"Instead, 7 months into my new role as Director of Inpatient Medicine, the world shut down. COVID hit. I remember sitting in my office on a Zoom call with the doors closed, all of us quietly afraid of dying from a disease we didn't yet understand. My face looked tired. Scared. We were trying to decide: Do we pull our residents out of the hospital? Or do we stay and help?"
"What you don't see in the photo is that I had just drafted a 5-page contingency plan for our hospital and inpatient team, drawing from my Masters in Public Health and sheer panic. I stayed up late every night creating sample models for new team structures, patient flow, disaster preparedness, and safety precautions. In my mind, doing something was better than doing nothing and feeling helpless."
"Through the thick of COVID, I'd wake up every day at 3 a.m. to check for updates, comb through emerging studies on COVID, and memorize NIH guidelines. I was desperately searching for any new clue that might help save my patients. And yet, I'd ask myself questions that no research study could yet answer: Would my patients survive the night? Would my husband, a hospitalist, be ok? Would our parents survive?"

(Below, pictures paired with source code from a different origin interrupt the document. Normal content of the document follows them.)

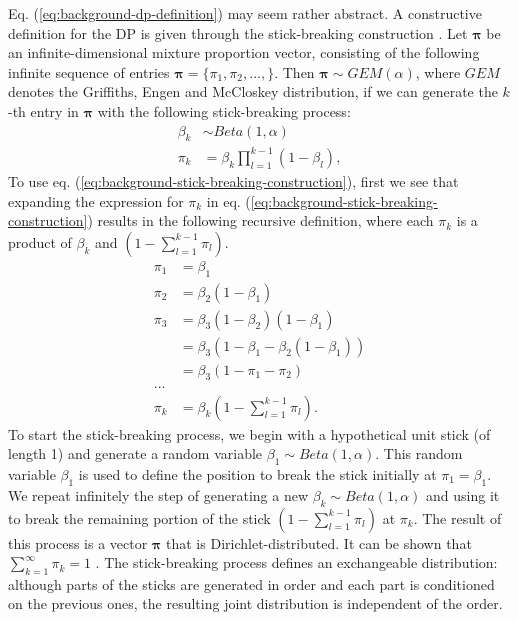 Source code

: Eq. (\ref{eq:background-dp-definition}) may seem rather abstract. A constructive definition for the DP is given through the stick-breaking construction \cite{ishwaran2011gibbs}. Let $\boldsymbol{\pi}$ be an infinite-dimensional mixture proportion vector, consisting of the following infinite sequence of entries $\boldsymbol{\pi}=\{\pi_1, \pi_2, ..., \}$. Then $\boldsymbol{\pi} \sim GEM(\alpha)$, where $GEM$ denotes the Griffiths, Engen and McCloskey distribution, if we can generate the $k$-th entry in $\boldsymbol{\pi}$ with the following stick-breaking process:
\begin{equation}
\begin{aligned}
\beta_k &\sim Beta(1, \alpha) \\
\pi_k     &= \beta_k \prod_{l=1}^{k-1} (1-\beta_l),
\end{aligned}
\label{eq:background-stick-breaking-construction}
\end{equation}
To use eq. (\ref{eq:background-stick-breaking-construction}), first we see that expanding the expression for $\pi_k$ in eq. (\ref{eq:background-stick-breaking-construction}) results in the following recursive definition, where each $\pi_k$ is a product of $\beta_k$ and $(1-\sum_{l=1}^{k-1} \pi_l)$.
\begin{equation}
\begin{aligned}
\pi_1 &= \beta_1 \\
\pi_2 &= \beta_2(1-\beta_1) \\
\pi_3 &= \beta_3(1-\beta_2)(1-\beta_1) \\
         &= \beta_3(1-\beta_1-\beta_2(1-\beta_1)) \\
         &= \beta_3(1-\pi_1-\pi_2) \\
... \\
\pi_k &= \beta_k(1-\sum_{l=1}^{k-1} \pi_l).
\end{aligned}
\label{eq:background-pi-gem}
\end{equation}
To start the stick-breaking process, we begin with a hypothetical unit stick (of length 1) and generate a random variable $\beta_1 \sim Beta(1, \alpha)$. This random variable $\beta_1$ is used to define the position to break the stick initially at $\pi_1 = \beta_1$. We repeat infinitely the step of generating a new $\beta_k \sim Beta(1, \alpha)$ and using it to break the remaining portion of the stick $(1-\sum_{l=1}^{k-1} \pi_l)$ at $\pi_k$. The result of this process is a vector $\boldsymbol{\pi}$ that is Dirichlet-distributed. It can be shown that $\sum_{k=1}^{\infty} \pi_k=1$ \cite{ishwaran2011gibbs}. The stick-breaking process defines an exchangeable distribution: although parts of the sticks are generated in order and each part is conditioned on the previous ones, the resulting joint distribution is independent of the order.

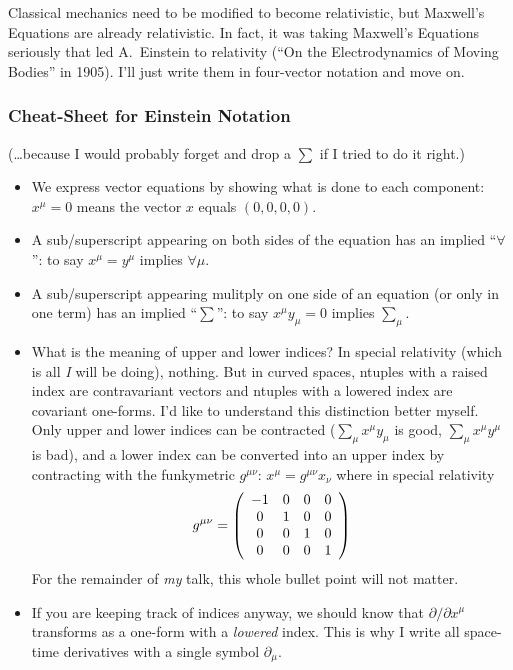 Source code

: \documentclass[12pt]{article}
\begin{document}
Classical mechanics need to be modified to become relativistic, but
Maxwell's Equations are already relativistic.  In fact, it was taking
Maxwell's Equations seriously that led A.\ Einstein to relativity
(``On the Electrodynamics of Moving Bodies'' in 1905).  I'll just
write them in four-vector notation and move on.

\subsubsection{Cheat-Sheet for Einstein Notation}

(\ldots because I would probably forget and drop a $\sum$ if I tried
to do it right.)
\begin{itemize}

  \item We express vector equations by showing what is done to each
  component: $x^\mu = 0$ means the vector $x$ equals $(0,0,0,0)$.

  \item A sub/superscript appearing on both sides of the equation has
  an implied ``$\forall$'': to say $x^\mu = y^\mu$ implies $\forall
  \mu$.

  \item A sub/superscript appearing mulitply on one side of an
  equation (or only in one term) has an implied ``$\sum$'': to say
  $x^\mu y_\mu = 0$ implies $\displaystyle \sum_\mu$.

  \item What is the meaning of upper and lower indices?  In special
  relativity (which is all {\it I} will be doing), nothing.  But in
  curved spaces, ntuples with a raised index are contravariant vectors
  and ntuples with a lowered index are covariant one-forms.  I'd like
  to understand this distinction better myself.  Only upper and lower
  indices can be contracted ($\sum_\mu x^\mu y_\mu$ is good, $\sum_\mu
  x^\mu y^\mu$ is bad), and a lower index can be converted into an
  upper index by contracting with the funkymetric $g^{\mu\nu}$: $x^\mu =
  g^{\mu\nu} x_\nu$ where in special relativity
\begin{equation}
  g^{\mu\nu} = \left(\begin{array}{c c c c}
-1 & 0 & 0 & 0 \\
0 & 1 & 0 & 0 \\
0 & 0 & 1 & 0 \\
0 & 0 & 0 & 1 \end{array}\right)
\end{equation}
  For the remainder of {\it my} talk, this whole bullet point will not
  matter.

  \item If you are keeping track of indices anyway, we should know
  that $\partial/\partial x^\mu$ transforms as a one-form with a {\it
  lowered} index.  This is why I write all space-time derivatives with
  a single symbol $\partial_\mu$.

\end{itemize}
\end{document}
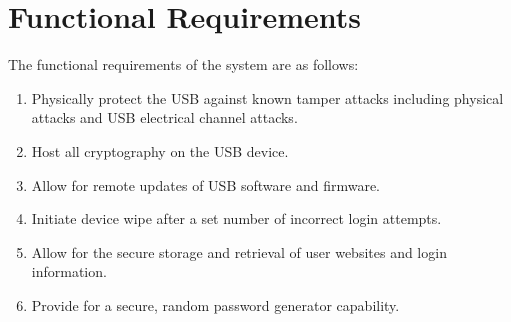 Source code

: \section{Functional Requirements}
\label{sec:funcreq}
The functional requirements of the system are as follows:
\begin{enumerate}
    \item{Physically protect the USB against known tamper attacks including
physical attacks and USB electrical channel attacks.}
    \item{Host all cryptography on the USB device.}
    \item{Allow for remote updates of USB software and firmware.}
    \item{Initiate device wipe after a set number of incorrect login attempts.}
    \item{Allow for the secure storage and retrieval of user websites and login
information.}
    \item{Provide for a secure, random password generator capability.}
\end{enumerate}
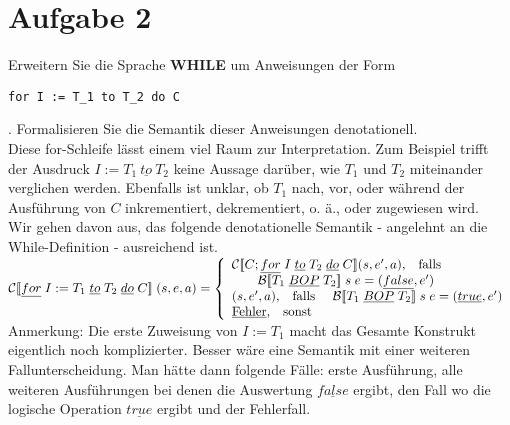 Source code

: \documentclass[ngerman,a4paper]{report}
\begin{document}
\section*{Aufgabe 2}
Erweitern Sie die Sprache \textbf{WHILE} um Anweisungen der Form
\begin{lstlisting}
for I := T_1 to T_2 do C
\end{lstlisting}.
Formalisieren Sie die Semantik dieser Anweisungen denotationell.\\
%
%
%
%
Diese for-Schleife lässt einem viel Raum zur Interpretation. Zum Beispiel trifft der Ausdruck $I:=T_1\ \underline{to}\ T_2$ keine Aussage darüber, wie $T_1$ und $T_2$ miteinander verglichen werden. Ebenfalls ist unklar, ob $T_1$ nach, vor, oder während der Ausführung von $C$ inkrementiert, dekrementiert, o. ä., oder zugewiesen wird.\\
Wir gehen davon aus, das folgende denotationelle Semantik - angelehnt an die While-Definition - ausreichend ist.\\
$		\mathcal{C}
[\![\underline{for}\;I:=T_1\;\underline{to}\;T_2\;\underline{do}\;C]\!]\;(s,e,a) = \left\lbrace\begin{array}{l l} \mathcal{C}
[\![C;\underline{for}\;I\;\underline{to}\;T_2\;\underline{do}\;C]\!](s,e',a)\text{,}\quad\text{falls }\\\quad\quad\mathcal{B}
[\![T_1\;\underline{BOP}\;T_2]\!]\;s\;e= (\underline{false},e')\\
(s,e',a)\text{,}\quad\text{falls }\quad\mathcal{B}[\![T_1\;\underline{BOP}\;T_2]\!]\;s\;e= (\underline{true},e')\\
		\underline{\text{Fehler}}\text{,}\quad\text{sonst} \end{array}\right.$\\
Anmerkung: Die erste Zuweisung von $I:=T_1$ macht das Gesamte Konstrukt eigentlich noch komplizierter. Besser wäre eine Semantik mit einer weiteren Fallunterscheidung. Man hätte dann folgende Fälle: erste Ausführung, alle weiteren Ausführungen bei denen die Auswertung $\underline{false}$ ergibt, den Fall wo die logische Operation $\underline{true}$ ergibt und der Fehlerfall.\\
\end{document}
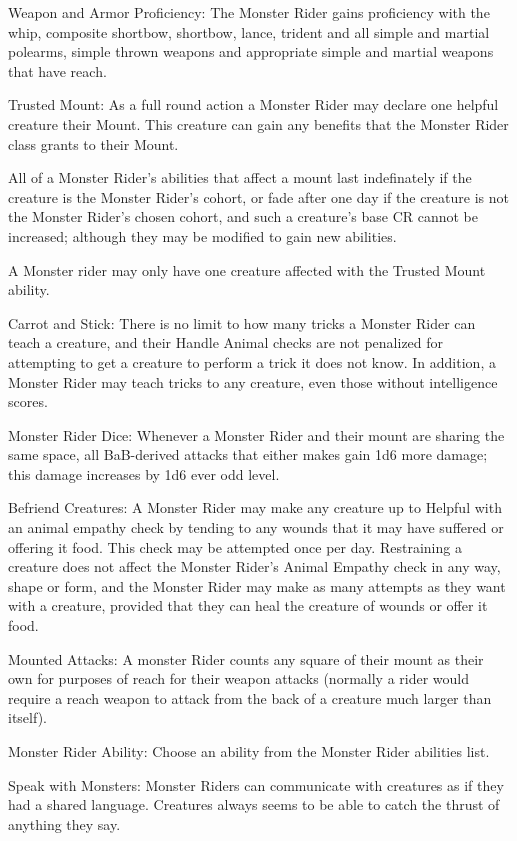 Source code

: Weapon and Armor Proficiency: The Monster Rider gains proficiency with the whip, composite shortbow, shortbow, lance, trident and all simple and martial polearms, simple thrown weapons and appropriate simple and martial weapons that have reach.

Trusted Mount: As a full round action a Monster Rider may declare one helpful creature their Mount. This creature can gain any benefits that the Monster Rider class grants to their Mount.

All of a Monster Rider's abilities that affect a mount last indefinately if the creature is the Monster Rider's cohort, or fade after one day if the creature is not the Monster Rider's chosen cohort, and such a creature's base CR cannot be increased; although they may be modified to gain new abilities.

A Monster rider may only have one creature affected with the Trusted Mount ability.

Carrot and Stick: There is no limit to how many tricks a Monster Rider can teach a creature, and their Handle Animal checks are not penalized for attempting to get a creature to perform a trick it does not know. In addition, a Monster Rider may teach tricks to any creature, even those without intelligence scores.

Monster Rider Dice: Whenever a Monster Rider and their mount are sharing the same space, all BaB-derived attacks that either makes gain 1d6 more damage; this damage increases by 1d6 ever odd level.

Befriend Creatures: A Monster Rider may make any creature up to Helpful with an animal empathy check by tending to any wounds that it may have suffered or offering it food. This check may be attempted once per day. Restraining a creature does not affect the Monster Rider's Animal Empathy check in any way, shape or form, and the Monster Rider may make as many attempts as they want with a creature, provided that they can heal the creature of wounds or offer it food.

Mounted Attacks: A monster Rider counts any square of their mount as their own for purposes of reach for their weapon attacks (normally a rider would require a reach weapon to attack from the back of a creature much larger than itself).

Monster Rider Ability: Choose an ability from the Monster Rider abilities list.

Speak with Monsters: Monster Riders can communicate with creatures as if they had a shared language. Creatures always seems to be able to catch the thrust of anything they say.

Seven months into a new role as Director of Inpatient Medicine, the COVID pandemic forced immediate crisis decisions about resident safety and clinical duty. The physician drafted a five-page contingency plan using public health training, creating models for team structures, patient flow, preparedness, and safety. Work extended into early mornings, reviewing emerging studies and NIH guidelines while waking at 3 a.m. to check updates. Emotional burdens included fear for patients, family members, and colleagues, and a compulsion to 'do more' to reduce helplessness. Actions provided practical planning but could not eliminate uncertainty or guarantee outcomes.